Peter Singer’s 1972 paper, “Famine, Affluence and Morality,” challenges some of the fundamental premises of our moral positioning. He argues how timely actions can reduce the sufferings of the disadvantaged and challenges the common knowledge of helping others as supererogatory rather than obligatory.
The backdrop of Singer’s paper was the suffering of the millions in East Bengal in 1971. In this view, charity and generosity are unacceptable terms to describe the act of helping people facing death due to lack of food, medicine and shelter. Because of this notion, a person who does charity is praised, but the one who avoids it is not condemned – something Singer despises severely.
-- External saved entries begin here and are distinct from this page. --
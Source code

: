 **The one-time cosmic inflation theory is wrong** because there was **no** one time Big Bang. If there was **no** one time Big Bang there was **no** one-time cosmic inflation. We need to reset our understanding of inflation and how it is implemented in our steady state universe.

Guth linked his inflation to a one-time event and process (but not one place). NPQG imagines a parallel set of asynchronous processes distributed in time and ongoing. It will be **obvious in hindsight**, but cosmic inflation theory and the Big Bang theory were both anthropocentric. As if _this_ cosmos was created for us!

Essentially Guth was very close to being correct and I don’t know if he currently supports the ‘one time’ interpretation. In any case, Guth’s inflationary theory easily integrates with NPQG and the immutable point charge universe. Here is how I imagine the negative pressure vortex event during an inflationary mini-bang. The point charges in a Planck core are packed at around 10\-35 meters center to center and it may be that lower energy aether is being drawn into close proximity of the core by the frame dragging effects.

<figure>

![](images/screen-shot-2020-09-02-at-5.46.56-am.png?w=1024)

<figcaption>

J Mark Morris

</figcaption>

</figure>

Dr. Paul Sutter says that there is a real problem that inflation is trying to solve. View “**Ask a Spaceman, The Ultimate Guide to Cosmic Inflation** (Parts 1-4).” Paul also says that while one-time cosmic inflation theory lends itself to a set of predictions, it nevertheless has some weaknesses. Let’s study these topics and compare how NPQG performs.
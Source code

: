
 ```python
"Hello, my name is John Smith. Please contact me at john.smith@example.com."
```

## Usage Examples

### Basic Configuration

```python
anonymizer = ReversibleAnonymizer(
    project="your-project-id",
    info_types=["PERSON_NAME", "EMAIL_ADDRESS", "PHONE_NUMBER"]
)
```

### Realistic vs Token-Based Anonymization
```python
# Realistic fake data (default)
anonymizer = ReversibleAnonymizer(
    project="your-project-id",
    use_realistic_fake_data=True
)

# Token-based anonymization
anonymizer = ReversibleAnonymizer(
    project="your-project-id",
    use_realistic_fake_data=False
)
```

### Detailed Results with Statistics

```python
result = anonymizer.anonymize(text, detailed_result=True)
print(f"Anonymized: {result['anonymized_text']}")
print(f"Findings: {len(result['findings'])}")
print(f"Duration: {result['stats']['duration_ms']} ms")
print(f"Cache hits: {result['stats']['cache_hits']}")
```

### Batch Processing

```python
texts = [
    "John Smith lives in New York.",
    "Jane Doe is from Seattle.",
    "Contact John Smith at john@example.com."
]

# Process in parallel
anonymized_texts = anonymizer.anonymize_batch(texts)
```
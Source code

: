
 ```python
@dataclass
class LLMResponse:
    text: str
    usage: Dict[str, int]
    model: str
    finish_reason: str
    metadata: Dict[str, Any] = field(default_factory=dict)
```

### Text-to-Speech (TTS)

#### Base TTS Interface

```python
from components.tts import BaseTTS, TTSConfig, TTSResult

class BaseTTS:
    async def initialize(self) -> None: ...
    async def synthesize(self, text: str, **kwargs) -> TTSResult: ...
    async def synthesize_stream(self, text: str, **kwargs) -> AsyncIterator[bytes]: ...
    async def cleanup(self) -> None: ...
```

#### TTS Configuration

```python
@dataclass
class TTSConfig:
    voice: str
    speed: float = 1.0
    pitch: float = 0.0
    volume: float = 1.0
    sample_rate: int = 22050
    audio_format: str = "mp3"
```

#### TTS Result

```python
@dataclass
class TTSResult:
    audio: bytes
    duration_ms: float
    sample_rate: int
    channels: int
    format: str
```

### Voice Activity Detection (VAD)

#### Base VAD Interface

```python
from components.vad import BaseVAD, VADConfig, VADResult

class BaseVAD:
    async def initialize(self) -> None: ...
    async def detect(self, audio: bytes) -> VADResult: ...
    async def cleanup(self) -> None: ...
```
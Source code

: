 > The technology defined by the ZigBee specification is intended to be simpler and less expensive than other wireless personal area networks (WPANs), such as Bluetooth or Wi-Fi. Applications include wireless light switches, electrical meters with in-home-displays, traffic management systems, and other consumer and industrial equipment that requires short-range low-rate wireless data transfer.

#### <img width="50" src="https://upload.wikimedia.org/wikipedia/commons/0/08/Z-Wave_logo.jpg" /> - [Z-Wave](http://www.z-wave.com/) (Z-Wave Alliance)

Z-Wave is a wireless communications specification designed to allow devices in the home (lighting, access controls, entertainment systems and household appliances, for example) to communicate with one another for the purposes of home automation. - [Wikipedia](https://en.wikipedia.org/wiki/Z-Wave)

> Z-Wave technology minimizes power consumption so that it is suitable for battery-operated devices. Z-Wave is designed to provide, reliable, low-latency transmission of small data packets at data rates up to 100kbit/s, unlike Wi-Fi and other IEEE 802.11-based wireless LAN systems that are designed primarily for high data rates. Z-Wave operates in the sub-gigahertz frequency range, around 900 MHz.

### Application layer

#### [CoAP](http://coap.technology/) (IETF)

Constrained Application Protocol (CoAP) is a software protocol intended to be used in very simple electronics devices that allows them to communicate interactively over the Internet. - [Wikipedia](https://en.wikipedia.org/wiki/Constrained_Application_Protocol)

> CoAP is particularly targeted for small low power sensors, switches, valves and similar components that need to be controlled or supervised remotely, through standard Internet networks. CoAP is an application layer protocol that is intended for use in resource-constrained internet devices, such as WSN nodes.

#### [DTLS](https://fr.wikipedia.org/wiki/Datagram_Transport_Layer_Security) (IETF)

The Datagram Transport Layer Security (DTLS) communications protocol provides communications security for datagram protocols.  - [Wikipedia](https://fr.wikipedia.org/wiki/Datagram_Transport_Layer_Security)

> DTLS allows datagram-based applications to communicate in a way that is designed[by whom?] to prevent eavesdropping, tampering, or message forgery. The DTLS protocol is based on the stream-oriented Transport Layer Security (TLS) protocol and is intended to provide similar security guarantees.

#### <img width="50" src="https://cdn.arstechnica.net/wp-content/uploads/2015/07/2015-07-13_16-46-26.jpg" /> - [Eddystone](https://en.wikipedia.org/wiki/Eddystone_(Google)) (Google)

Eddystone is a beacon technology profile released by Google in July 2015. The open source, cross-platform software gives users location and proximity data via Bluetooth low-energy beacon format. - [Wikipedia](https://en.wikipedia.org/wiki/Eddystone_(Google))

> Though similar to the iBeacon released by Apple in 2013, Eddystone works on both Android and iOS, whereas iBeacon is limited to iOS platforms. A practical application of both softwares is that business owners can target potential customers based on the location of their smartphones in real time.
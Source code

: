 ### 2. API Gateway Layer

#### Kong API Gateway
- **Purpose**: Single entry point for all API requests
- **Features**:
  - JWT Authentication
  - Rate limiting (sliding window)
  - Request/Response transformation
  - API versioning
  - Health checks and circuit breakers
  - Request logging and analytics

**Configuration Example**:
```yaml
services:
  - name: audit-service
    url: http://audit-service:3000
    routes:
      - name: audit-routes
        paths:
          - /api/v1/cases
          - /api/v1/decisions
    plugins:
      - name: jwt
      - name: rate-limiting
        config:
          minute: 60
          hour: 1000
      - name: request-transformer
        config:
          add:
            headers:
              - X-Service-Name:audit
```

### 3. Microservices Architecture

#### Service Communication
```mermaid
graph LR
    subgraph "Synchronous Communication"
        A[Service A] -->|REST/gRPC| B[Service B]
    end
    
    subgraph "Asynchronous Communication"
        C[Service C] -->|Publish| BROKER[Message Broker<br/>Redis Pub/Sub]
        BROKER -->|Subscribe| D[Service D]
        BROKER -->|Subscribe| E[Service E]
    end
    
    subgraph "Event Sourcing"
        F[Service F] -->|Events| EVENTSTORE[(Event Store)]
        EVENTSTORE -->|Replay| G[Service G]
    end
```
Singer argues that humans are obliged to prevent a wrong from happening, whether it’s in the neighbourhood or an unknown land. To quote his famous example of a drowning child,
if I am walking past a shallow pond and see a child drowning in it, I ought to wade in and pull the child out. This will mean getting my clothes muddy, but this is insignificant, while the death of the child would presumably be a very bad thing.
Peter Singer, Famine, Affluence, and Morality, Philosophy & Public Affairs 1 (3), 1972, 229.
This act of saving the child is not just praiseworthy; it is required.
To summarise, Singer challenges our moral positioning about charity. His idea, one way or another, paves the foundation of genuine altruism (as a moral requirement) in society. His views are twofold: 1) it recognises contributions of affluent people as mandatory, and 2) it rejects the lack of proximity of the needy as an excuse not to help.